Czy jawny komunistyczny agent Andrzej Olechowski ochronił na 20 lat totalitarne monumenty?
 
Wczoraj rzecznik rosyjskiego MSZ Aleksandr Łukaszewicz wyraził „oburzenie” sprawą zapowiadanego demontażu pomnika gen. Iwana Czerniachowskiego w Pieniężnie.
 

Według rzecznika rosyjskiego MSZ, pomnik jest objęty polsko-rosyjską międzyrządową umową o ochronie grobów i miejsc pamięci ofiar wojen i represji z 1994 roku. - Dokument potwierdza zobowiązania stron w sprawie ochrony i należytego utrzymywania miejsc pamięci i innych obiektów upamiętnienia w Federacji Rosyjskiej i w Polsce; nie dopuszcza on żadnych nieuzgodnionych poczynań w tej dziedzinie - oświadczył Łukaszewicz.

 

Agent Olechowski wpędził III RP w „pomnikowe” problemy

 

Warto przypomnieć, że umowa o której mówi rosyjskie MSZ została przyjęta przez III RP w formie, która musi rodzić poważne zastrzeżenia.
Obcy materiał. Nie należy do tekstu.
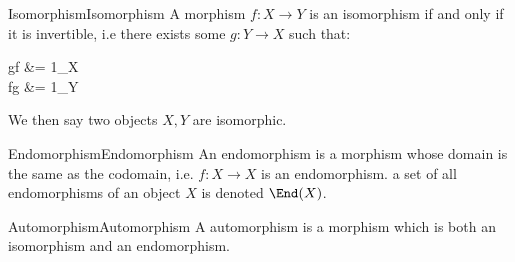 \documentclass[12pt]{article}
\begin{document}
\begin{definition}{Isomorphism}{Isomorphism}
	A morphism $f:X\to Y$ is an isomorphism if and only if it is invertible, i.e there exists some $g:Y \to X$ such that:
	\begin{niceeq}
		g\circ f &= 1_X\\
		f\circ g &= 1_Y
	\end{niceeq}
	
	We then say two objects $X,Y$ are isomorphic.
	
\end{definition}

\begin{definition}{Endomorphism}{Endomorphism}
	An endomorphism is a morphism whose domain is the same as the codomain, i.e. $f:X \to X$ is an endomorphism.
	a set of all endomorphisms of an object $X$ is denoted $\End(X)$.
\end{definition}
\begin{definition}{Automorphism}{Automorphism}
	A automorphism is a morphism which is both an isomorphism and an endomorphism.
\end{definition}
\end{document}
Po pierwsze została sporządzona w Krakowie 22 lutego 1994 roku, weszła w życie 9 września 1994 roku - co oznajmiało „oświadczenie rządowe” z 6 października 1994 roku podpisane przez Ministra Spraw Zagranicznych Andrzeja Olechowskiego. Jak czytamy w zamieszczonym w Dzienniku Ustaw wspólnym oświadczeniu ministrów spraw zagranicznych Polski i Rosji umowa, o której dziś grzmi MSZ Rosji, dotyczyła przede wszystkim sprawy rozpoczęcia ekshumacji ofiar rosyjskiego ludobójstwa (w tym polskich oficerów) w Katyniu i Miednoje.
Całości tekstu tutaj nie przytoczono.